PUBLIC ART PROGRAMME
Exploring themes of language and social belonging, the artist Hester Reeve created a site-specific installation featuring a large-scale tea-set, devised especially for Art Social ’15. The main installation was situated in Soho Square – festival-goers were invited to move from here into the House, where teacups were displayed throughout, emblazoned with words gathered by the artist during her exploration of Maslow’s pyramid. Issues of belonging exemplified by the British ritual of tea drinking interacted with a more eccentric and quirky examination of the opportunities and limitations of language. Through this commission Reeve took a playful look at this most homely of symbols, the teapot, and how we all take refuge in rituals, words and language.
Keef Winter‘s piece was a large geometric sculpture housed on the roof within the beautiful courtyard garden of The House of St Barnabas. Winter attached LED strip lighting to the structure to radiate in the colours of Maslow’s Pyramid of Needs, from the yellow lower tier at the bottom representing physiological needs, through the red, green and purple of safety, intimacy and esteem needs to the highest blue tier of self-actualisation. As the sun began to go down the structure glowed with the colours of Maslow’s Pyramid.
“What one can be, one must be” is a quote from Maslow, where he states that every person is capable and has the desire to move forward. This was a programme of video and performances by contemporary artists, curated by Paula Lopez Zambrano, which featured in the chapel and other areas of the House throughout the festival. This programme reflected upon different hierarchies emanating from socio-political structures or from our daily lives and the films, performances and workshops all explored the fragility of the human condition.

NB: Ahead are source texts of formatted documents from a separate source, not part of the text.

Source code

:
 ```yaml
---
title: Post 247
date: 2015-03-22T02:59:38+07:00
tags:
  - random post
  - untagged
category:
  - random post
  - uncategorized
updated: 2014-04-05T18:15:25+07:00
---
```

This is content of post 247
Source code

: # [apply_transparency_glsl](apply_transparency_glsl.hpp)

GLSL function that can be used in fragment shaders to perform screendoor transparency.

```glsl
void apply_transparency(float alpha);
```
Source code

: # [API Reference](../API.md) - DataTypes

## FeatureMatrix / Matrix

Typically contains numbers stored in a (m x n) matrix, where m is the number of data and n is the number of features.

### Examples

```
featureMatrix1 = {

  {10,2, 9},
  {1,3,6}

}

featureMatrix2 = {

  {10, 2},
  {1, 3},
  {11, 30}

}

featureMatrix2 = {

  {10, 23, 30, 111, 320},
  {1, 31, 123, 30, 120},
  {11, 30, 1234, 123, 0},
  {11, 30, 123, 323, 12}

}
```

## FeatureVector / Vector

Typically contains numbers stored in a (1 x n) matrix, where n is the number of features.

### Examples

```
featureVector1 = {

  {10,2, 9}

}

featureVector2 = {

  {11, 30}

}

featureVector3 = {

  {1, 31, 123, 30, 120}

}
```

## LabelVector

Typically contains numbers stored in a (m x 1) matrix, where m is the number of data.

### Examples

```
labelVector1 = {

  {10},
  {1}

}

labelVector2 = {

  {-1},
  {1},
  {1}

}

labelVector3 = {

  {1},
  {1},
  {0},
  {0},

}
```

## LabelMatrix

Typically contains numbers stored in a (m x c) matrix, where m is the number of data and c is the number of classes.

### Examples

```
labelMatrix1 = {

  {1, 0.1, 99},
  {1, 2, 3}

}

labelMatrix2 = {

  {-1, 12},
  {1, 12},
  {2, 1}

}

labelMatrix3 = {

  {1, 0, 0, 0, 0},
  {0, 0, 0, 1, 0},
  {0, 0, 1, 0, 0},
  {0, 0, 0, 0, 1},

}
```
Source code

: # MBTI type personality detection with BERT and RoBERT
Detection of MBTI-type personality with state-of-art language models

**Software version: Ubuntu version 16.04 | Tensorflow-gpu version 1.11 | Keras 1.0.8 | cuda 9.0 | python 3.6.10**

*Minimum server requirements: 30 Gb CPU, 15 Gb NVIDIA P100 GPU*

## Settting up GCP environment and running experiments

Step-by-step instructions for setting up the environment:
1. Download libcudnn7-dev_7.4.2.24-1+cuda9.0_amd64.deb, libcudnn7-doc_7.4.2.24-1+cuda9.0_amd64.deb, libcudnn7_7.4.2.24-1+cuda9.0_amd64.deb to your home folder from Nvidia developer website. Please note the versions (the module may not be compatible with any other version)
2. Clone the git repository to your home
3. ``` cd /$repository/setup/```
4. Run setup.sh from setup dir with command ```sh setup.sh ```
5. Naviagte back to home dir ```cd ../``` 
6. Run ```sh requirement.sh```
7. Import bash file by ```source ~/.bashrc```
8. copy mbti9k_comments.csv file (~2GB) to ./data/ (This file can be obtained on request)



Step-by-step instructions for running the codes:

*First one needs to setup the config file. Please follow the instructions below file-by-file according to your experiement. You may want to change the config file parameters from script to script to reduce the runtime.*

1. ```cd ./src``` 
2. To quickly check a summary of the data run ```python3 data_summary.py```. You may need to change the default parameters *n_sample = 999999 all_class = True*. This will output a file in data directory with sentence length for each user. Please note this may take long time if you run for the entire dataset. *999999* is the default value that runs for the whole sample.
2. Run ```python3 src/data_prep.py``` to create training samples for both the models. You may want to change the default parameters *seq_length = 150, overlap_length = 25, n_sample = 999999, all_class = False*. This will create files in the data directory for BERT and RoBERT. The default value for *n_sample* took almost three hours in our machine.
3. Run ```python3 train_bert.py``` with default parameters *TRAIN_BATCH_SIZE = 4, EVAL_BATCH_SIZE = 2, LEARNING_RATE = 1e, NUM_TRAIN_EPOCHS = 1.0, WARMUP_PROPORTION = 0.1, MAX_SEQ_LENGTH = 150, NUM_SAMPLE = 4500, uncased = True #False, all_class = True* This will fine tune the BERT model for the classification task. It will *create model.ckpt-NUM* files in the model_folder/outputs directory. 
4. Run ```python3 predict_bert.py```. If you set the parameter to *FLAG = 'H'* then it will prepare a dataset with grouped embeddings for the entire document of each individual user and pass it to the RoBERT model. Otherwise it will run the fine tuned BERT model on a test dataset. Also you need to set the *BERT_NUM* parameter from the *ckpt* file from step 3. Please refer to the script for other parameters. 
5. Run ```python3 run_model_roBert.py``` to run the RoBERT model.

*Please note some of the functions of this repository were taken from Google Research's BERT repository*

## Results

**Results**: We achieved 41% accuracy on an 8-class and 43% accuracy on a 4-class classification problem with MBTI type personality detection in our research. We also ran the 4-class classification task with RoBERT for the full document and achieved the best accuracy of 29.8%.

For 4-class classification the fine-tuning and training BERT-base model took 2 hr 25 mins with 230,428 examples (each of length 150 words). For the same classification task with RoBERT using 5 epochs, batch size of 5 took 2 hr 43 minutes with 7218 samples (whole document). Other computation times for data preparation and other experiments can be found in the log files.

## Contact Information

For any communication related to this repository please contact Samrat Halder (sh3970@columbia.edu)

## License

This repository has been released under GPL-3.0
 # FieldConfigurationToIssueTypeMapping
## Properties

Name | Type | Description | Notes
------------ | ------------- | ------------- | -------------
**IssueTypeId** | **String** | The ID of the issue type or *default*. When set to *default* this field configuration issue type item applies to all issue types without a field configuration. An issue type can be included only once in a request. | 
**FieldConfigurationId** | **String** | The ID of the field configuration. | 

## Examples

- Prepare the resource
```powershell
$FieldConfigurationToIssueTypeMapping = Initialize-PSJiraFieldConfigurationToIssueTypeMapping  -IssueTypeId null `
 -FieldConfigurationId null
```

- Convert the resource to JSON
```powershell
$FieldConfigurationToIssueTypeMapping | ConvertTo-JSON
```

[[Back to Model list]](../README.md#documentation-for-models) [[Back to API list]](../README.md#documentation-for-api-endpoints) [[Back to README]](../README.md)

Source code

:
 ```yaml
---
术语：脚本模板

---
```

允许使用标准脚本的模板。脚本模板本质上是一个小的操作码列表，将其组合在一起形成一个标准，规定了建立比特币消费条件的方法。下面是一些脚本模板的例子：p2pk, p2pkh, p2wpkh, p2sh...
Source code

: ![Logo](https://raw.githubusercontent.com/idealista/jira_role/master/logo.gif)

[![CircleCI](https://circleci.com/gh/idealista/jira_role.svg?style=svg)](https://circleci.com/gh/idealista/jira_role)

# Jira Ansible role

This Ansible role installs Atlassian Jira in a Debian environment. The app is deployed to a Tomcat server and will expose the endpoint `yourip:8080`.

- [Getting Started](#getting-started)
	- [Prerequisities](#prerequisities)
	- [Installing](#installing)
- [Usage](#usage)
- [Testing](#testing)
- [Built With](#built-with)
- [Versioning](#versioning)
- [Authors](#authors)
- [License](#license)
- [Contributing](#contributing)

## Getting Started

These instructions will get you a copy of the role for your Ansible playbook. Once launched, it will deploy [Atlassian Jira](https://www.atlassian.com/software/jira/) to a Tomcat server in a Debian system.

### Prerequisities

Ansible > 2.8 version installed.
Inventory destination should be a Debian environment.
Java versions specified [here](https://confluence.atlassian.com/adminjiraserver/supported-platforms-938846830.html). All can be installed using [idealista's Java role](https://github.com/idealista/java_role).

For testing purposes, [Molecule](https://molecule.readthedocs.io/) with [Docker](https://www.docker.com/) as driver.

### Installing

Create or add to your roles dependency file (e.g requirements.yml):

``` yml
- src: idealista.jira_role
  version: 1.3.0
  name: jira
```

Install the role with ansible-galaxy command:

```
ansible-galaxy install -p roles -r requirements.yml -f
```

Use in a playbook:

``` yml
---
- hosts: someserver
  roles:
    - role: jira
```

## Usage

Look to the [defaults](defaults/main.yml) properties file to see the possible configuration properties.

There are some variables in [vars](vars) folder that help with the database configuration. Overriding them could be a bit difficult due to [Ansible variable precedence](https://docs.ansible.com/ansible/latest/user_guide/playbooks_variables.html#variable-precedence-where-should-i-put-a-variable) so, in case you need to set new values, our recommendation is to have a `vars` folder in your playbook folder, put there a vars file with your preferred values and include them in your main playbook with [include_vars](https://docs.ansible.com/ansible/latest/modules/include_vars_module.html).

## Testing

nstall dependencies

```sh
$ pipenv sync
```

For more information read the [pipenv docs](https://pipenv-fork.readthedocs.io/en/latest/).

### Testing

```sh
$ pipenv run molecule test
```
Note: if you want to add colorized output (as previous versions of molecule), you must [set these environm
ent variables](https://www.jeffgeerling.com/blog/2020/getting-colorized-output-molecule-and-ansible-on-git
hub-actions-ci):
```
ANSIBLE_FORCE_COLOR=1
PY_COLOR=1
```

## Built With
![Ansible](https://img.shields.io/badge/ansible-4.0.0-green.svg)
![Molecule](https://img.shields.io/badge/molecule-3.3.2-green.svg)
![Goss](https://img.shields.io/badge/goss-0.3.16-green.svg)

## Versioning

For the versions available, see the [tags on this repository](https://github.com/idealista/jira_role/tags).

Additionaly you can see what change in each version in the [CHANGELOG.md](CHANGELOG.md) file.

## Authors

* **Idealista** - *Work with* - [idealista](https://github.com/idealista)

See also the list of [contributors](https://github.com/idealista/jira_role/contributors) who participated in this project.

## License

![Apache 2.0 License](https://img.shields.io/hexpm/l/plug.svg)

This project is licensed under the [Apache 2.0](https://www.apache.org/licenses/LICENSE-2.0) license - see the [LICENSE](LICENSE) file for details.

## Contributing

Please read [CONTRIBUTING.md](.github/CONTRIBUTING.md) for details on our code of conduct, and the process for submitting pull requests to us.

Video artists included Jeremy Deller, Hito Steyerl amongst others, with workshops and performances from Merike Estna; ‘Eat My Painting Please’ and ‘JacketsPaintings / PaintingsJackets’, Marlene Haring; ‘Show Me Yours, I’ll Show You Mine’, Jennifer Reid; ‘Broadside Ballads’ and Rafal Zajko; ‘Wandering Monuments’.
‘Moving Images, Shifting Needs’ was a video programme in three parts that explored the intersection of aesthetics, art and video, exposing fluctuation in the order of hierarchies in human needs and in art.
Margaret Salmon’s 2014 film ‘Pyramid’, a work on Abraham Maslow’s theory on the pyramid of needs, formed the basis of this programme of artists’ film and video, curated by Matt Carter in association with LUX. Filmed through the rhythms and choreography of middle class South England the stages of Maslow’s pyramid provide an organisational framework for Salmon’s abstract documentary. These stages also act as springboards for considering the other works in the programme and how they relate to the different stages of need, or the growth towards self-actualisation. Featured artists included Luke Fowler, Margaret Salmon and William Raban.